→ **WORK TO COMPLETE**
Go over the entries below line by line, copying each one that contains the word "computed".
___ DATA FOR THIS EXERCISE
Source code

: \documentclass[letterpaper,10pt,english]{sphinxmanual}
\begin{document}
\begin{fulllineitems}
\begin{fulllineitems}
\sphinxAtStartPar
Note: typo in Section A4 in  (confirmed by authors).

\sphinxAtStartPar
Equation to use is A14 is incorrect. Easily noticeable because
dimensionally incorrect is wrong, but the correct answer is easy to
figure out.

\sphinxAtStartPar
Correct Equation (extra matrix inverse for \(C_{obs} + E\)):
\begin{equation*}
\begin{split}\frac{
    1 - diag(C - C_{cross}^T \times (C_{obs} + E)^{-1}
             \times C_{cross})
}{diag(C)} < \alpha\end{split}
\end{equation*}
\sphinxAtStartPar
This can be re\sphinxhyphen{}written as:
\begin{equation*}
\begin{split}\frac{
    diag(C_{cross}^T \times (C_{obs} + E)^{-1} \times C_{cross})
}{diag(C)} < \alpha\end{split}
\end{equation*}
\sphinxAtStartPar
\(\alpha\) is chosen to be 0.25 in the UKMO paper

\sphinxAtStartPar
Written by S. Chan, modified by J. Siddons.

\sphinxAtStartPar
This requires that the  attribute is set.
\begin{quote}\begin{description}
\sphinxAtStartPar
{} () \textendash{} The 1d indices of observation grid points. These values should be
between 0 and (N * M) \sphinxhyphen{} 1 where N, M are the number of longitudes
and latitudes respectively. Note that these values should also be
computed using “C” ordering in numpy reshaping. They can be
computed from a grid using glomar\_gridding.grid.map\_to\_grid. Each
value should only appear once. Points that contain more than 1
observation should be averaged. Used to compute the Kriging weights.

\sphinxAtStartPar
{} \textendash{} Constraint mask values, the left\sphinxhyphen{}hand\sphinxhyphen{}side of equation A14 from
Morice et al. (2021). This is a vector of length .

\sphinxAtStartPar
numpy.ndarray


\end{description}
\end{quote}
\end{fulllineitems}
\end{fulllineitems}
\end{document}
______
→ **SOLUTION TO THIS EXERCISE**
computed using “C” ordering in numpy reshaping. They can be
computed from a grid using glomar\_gridding.grid.map\_to\_grid. Each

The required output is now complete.